** DATA **
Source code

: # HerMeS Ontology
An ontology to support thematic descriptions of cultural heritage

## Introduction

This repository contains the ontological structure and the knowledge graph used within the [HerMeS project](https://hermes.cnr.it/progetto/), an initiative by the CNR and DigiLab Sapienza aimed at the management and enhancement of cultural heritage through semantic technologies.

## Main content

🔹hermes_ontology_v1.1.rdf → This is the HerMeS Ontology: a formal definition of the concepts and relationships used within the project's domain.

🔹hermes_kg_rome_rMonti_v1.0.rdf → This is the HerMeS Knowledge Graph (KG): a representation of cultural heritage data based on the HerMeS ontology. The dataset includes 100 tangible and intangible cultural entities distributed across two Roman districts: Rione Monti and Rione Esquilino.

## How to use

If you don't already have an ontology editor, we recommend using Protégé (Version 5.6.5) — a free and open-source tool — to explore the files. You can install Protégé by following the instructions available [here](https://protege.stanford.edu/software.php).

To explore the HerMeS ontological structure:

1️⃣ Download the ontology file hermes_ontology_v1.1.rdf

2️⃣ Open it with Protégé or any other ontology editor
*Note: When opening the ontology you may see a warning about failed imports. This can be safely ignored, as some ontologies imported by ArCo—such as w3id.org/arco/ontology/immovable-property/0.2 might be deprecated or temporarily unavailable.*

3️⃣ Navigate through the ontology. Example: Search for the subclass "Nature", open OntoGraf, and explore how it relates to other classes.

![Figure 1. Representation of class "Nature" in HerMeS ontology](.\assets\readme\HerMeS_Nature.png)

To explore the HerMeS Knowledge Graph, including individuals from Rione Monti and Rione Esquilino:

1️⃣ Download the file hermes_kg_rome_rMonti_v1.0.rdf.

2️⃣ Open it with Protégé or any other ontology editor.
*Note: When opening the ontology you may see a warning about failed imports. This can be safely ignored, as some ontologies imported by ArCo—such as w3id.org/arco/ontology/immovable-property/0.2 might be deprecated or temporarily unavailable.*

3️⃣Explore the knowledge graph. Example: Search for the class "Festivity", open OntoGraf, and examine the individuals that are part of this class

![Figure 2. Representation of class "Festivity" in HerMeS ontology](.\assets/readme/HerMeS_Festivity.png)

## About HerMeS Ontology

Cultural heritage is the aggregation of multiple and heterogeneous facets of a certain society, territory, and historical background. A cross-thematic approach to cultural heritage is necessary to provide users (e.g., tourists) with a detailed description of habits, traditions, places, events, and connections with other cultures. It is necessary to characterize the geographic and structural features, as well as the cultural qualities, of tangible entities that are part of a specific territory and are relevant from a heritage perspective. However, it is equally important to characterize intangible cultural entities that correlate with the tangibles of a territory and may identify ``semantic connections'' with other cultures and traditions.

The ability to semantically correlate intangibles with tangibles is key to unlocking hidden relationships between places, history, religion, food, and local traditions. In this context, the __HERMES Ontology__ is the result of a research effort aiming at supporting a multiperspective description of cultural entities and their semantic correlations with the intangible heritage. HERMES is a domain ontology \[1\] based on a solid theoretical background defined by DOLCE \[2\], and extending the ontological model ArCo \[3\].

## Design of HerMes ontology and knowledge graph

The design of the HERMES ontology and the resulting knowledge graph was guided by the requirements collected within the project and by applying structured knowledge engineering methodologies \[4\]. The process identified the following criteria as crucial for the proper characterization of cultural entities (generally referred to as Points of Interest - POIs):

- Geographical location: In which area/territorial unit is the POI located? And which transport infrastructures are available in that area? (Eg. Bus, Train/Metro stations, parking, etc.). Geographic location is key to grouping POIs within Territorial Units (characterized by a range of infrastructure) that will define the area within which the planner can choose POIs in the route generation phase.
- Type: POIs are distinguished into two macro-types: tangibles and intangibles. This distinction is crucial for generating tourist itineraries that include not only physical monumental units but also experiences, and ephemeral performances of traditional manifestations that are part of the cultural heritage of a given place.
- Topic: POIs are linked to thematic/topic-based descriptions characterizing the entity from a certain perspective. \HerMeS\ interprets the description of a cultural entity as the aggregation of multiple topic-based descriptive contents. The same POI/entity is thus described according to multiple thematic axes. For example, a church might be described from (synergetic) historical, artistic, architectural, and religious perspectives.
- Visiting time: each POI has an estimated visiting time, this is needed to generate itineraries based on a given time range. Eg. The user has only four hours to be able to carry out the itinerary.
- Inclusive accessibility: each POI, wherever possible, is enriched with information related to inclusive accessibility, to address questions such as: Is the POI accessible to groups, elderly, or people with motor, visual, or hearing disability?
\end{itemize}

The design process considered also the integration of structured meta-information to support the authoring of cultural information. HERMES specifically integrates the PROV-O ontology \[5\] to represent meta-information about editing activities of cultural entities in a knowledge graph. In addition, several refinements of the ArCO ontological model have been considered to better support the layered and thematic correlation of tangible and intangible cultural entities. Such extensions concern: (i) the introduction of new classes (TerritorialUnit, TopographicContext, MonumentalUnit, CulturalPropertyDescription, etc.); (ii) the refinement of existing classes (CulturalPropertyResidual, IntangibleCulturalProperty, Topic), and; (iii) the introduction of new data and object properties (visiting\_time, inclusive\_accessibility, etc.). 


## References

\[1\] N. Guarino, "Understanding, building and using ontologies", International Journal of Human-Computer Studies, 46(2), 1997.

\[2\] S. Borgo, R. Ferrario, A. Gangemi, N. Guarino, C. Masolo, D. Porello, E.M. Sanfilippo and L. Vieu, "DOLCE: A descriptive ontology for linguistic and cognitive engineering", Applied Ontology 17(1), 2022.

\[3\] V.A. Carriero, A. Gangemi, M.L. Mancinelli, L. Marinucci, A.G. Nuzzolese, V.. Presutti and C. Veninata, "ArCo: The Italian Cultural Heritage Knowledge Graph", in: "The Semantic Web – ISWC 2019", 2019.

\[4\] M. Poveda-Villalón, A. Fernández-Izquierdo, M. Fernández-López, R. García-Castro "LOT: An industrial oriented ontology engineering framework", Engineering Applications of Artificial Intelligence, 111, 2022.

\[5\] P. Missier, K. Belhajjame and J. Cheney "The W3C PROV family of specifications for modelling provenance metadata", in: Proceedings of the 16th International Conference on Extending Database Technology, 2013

** ACTIVITY **
Nothing but a number should be given: the count of lines in the material where the string "through" occurs.

** ANSWER FOR THIS EXERCISE **
2